- _What you need to do_
Go over the entries and report the lines where the word "healpix" occurs.

***** Provided material

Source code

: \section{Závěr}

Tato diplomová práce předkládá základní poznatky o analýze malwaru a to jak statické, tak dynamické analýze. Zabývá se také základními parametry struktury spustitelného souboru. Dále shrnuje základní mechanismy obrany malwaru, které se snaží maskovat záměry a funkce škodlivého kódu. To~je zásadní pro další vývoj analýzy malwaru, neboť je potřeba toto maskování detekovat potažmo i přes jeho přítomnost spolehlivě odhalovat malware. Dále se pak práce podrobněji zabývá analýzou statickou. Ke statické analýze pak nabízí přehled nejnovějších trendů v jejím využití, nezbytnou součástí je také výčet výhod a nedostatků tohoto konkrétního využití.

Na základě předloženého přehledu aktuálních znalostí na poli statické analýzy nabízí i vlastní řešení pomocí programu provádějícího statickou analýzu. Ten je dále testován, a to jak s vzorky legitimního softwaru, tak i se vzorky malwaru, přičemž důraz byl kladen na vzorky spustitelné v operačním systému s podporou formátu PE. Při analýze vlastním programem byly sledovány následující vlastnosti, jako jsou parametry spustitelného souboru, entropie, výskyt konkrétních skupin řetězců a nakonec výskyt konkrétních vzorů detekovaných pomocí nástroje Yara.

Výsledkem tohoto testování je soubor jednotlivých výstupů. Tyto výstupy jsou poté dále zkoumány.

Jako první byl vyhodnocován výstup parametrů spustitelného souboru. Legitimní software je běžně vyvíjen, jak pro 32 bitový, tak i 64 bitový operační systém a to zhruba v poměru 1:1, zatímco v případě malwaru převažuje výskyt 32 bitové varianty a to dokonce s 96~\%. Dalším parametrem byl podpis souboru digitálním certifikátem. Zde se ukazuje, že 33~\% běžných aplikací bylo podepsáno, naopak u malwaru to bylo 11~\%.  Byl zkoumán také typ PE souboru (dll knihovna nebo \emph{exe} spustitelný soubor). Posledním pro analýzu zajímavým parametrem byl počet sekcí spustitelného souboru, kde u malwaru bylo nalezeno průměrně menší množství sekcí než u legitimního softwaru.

**********
***** Provided material

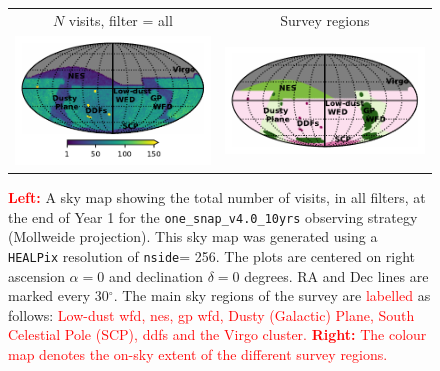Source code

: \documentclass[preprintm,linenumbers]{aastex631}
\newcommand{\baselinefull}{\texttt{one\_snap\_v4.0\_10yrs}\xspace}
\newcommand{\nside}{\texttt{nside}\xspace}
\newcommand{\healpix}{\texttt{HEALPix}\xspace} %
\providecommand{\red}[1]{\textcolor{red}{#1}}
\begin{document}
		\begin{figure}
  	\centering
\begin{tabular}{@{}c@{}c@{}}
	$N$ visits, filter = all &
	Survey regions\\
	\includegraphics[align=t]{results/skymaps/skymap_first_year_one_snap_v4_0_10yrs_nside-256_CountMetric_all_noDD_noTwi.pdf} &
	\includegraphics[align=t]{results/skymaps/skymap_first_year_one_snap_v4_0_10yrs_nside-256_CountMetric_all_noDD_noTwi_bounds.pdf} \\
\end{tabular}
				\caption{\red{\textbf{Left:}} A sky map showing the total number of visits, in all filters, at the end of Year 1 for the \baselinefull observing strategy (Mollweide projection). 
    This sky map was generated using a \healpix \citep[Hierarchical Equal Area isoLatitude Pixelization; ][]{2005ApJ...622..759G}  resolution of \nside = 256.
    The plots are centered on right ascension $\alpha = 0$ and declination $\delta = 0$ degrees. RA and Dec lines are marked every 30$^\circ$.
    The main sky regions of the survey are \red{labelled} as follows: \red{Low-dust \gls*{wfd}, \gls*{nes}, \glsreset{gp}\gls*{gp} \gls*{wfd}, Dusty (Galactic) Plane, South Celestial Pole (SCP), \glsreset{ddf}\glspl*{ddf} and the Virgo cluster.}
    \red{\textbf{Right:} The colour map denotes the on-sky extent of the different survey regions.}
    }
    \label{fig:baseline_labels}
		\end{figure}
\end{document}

**********

- _Task response_
\newcommand{\healpix}{\texttt{HEALPix}\xspace} %
    This sky map was generated using a \healpix \citep[Hierarchical Equal Area isoLatitude Pixelization; ][]{2005ApJ...622..759G}  resolution of \nside = 256.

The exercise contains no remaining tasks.